The expected output is the data below, restated word for word.

[[ Data for the task open ]]

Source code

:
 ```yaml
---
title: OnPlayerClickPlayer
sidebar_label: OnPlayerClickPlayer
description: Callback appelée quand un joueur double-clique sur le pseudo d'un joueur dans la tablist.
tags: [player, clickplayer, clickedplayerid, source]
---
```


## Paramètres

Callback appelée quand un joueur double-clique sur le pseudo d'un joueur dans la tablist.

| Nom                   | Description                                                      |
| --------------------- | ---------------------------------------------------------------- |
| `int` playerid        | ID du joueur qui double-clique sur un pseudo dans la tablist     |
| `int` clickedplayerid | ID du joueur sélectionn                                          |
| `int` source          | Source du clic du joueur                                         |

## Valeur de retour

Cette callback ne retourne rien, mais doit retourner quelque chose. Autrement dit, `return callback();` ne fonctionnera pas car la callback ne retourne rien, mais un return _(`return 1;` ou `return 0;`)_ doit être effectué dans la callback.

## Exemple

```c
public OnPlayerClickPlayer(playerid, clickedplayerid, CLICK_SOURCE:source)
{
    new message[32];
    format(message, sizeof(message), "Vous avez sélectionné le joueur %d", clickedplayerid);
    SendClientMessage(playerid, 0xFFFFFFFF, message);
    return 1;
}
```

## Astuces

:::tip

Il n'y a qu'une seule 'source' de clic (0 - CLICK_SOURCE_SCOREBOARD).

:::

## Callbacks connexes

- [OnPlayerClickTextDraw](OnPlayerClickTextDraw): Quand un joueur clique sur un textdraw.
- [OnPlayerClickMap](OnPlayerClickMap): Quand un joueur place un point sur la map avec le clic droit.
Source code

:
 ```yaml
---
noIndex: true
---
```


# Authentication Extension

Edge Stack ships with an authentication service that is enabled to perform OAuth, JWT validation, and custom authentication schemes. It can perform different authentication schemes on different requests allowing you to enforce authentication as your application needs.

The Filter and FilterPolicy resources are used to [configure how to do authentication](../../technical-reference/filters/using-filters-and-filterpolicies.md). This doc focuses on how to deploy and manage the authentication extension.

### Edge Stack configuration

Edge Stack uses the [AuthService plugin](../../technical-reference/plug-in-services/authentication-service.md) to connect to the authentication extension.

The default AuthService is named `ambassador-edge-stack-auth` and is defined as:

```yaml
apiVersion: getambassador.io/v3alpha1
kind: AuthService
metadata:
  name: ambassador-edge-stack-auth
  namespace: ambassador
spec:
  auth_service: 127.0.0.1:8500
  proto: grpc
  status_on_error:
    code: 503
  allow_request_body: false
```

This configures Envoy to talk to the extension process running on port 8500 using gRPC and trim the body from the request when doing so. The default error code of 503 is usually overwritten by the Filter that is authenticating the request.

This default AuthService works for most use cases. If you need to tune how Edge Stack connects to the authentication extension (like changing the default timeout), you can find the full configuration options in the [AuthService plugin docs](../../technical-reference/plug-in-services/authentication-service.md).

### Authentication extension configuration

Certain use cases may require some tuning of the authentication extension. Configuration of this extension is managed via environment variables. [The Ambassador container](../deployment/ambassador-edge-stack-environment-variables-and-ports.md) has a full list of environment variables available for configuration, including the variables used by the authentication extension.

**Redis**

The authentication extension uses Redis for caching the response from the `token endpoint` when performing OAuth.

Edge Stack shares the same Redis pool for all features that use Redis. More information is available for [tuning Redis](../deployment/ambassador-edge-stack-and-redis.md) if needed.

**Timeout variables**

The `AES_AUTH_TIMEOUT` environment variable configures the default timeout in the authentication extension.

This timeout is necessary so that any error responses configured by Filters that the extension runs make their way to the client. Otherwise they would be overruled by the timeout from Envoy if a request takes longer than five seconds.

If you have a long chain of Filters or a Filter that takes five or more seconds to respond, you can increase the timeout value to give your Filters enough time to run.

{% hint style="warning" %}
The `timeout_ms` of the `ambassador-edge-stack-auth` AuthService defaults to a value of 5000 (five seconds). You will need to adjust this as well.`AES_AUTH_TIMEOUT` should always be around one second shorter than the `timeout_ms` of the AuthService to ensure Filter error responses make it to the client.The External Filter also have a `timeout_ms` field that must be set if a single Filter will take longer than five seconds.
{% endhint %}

[[ Data for the task closed ]]

> [Solution to this exercise]:
Source code

:
 ```yaml
---
title: OnPlayerClickPlayer
sidebar_label: OnPlayerClickPlayer
description: Callback appelée quand un joueur double-clique sur le pseudo d'un joueur dans la tablist.
tags: [player, clickplayer, clickedplayerid, source]
---
```


## Paramètres

Callback appelée quand un joueur double-clique sur le pseudo d'un joueur dans la tablist.

| Nom                   | Description                                                      |
| --------------------- | ---------------------------------------------------------------- |
| `int` playerid        | ID du joueur qui double-clique sur un pseudo dans la tablist     |
| `int` clickedplayerid | ID du joueur sélectionn                                          |
| `int` source          | Source du clic du joueur                                         |

## Valeur de retour

Cette callback ne retourne rien, mais doit retourner quelque chose. Autrement dit, `return callback();` ne fonctionnera pas car la callback ne retourne rien, mais un return _(`return 1;` ou `return 0;`)_ doit être effectué dans la callback.

## Exemple

```c
public OnPlayerClickPlayer(playerid, clickedplayerid, CLICK_SOURCE:source)
{
    new message[32];
    format(message, sizeof(message), "Vous avez sélectionné le joueur %d", clickedplayerid);
    SendClientMessage(playerid, 0xFFFFFFFF, message);
    return 1;
}
```

## Astuces

:::tip

Il n'y a qu'une seule 'source' de clic (0 - CLICK_SOURCE_SCOREBOARD).

:::

## Callbacks connexes

- [OnPlayerClickTextDraw](OnPlayerClickTextDraw): Quand un joueur clique sur un textdraw.
- [OnPlayerClickMap](OnPlayerClickMap): Quand un joueur place un point sur la map avec le clic droit.
Source code

:
 ```yaml
---
noIndex: true
---
```


# Authentication Extension

Edge Stack ships with an authentication service that is enabled to perform OAuth, JWT validation, and custom authentication schemes. It can perform different authentication schemes on different requests allowing you to enforce authentication as your application needs.

The Filter and FilterPolicy resources are used to [configure how to do authentication](../../technical-reference/filters/using-filters-and-filterpolicies.md). This doc focuses on how to deploy and manage the authentication extension.

### Edge Stack configuration

Edge Stack uses the [AuthService plugin](../../technical-reference/plug-in-services/authentication-service.md) to connect to the authentication extension.

The default AuthService is named `ambassador-edge-stack-auth` and is defined as:

```yaml
apiVersion: getambassador.io/v3alpha1
kind: AuthService
metadata:
  name: ambassador-edge-stack-auth
  namespace: ambassador
spec:
  auth_service: 127.0.0.1:8500
  proto: grpc
  status_on_error:
    code: 503
  allow_request_body: false
```

This configures Envoy to talk to the extension process running on port 8500 using gRPC and trim the body from the request when doing so. The default error code of 503 is usually overwritten by the Filter that is authenticating the request.

This default AuthService works for most use cases. If you need to tune how Edge Stack connects to the authentication extension (like changing the default timeout), you can find the full configuration options in the [AuthService plugin docs](../../technical-reference/plug-in-services/authentication-service.md).

### Authentication extension configuration

Certain use cases may require some tuning of the authentication extension. Configuration of this extension is managed via environment variables. [The Ambassador container](../deployment/ambassador-edge-stack-environment-variables-and-ports.md) has a full list of environment variables available for configuration, including the variables used by the authentication extension.

**Redis**

The authentication extension uses Redis for caching the response from the `token endpoint` when performing OAuth.

Edge Stack shares the same Redis pool for all features that use Redis. More information is available for [tuning Redis](../deployment/ambassador-edge-stack-and-redis.md) if needed.

**Timeout variables**

The `AES_AUTH_TIMEOUT` environment variable configures the default timeout in the authentication extension.

This timeout is necessary so that any error responses configured by Filters that the extension runs make their way to the client. Otherwise they would be overruled by the timeout from Envoy if a request takes longer than five seconds.

If you have a long chain of Filters or a Filter that takes five or more seconds to respond, you can increase the timeout value to give your Filters enough time to run.

{% hint style="warning" %}
The `timeout_ms` of the `ambassador-edge-stack-auth` AuthService defaults to a value of 5000 (five seconds). You will need to adjust this as well.`AES_AUTH_TIMEOUT` should always be around one second shorter than the `timeout_ms` of the AuthService to ensure Filter error responses make it to the client.The External Filter also have a `timeout_ms` field that must be set if a single Filter will take longer than five seconds.
{% endhint %}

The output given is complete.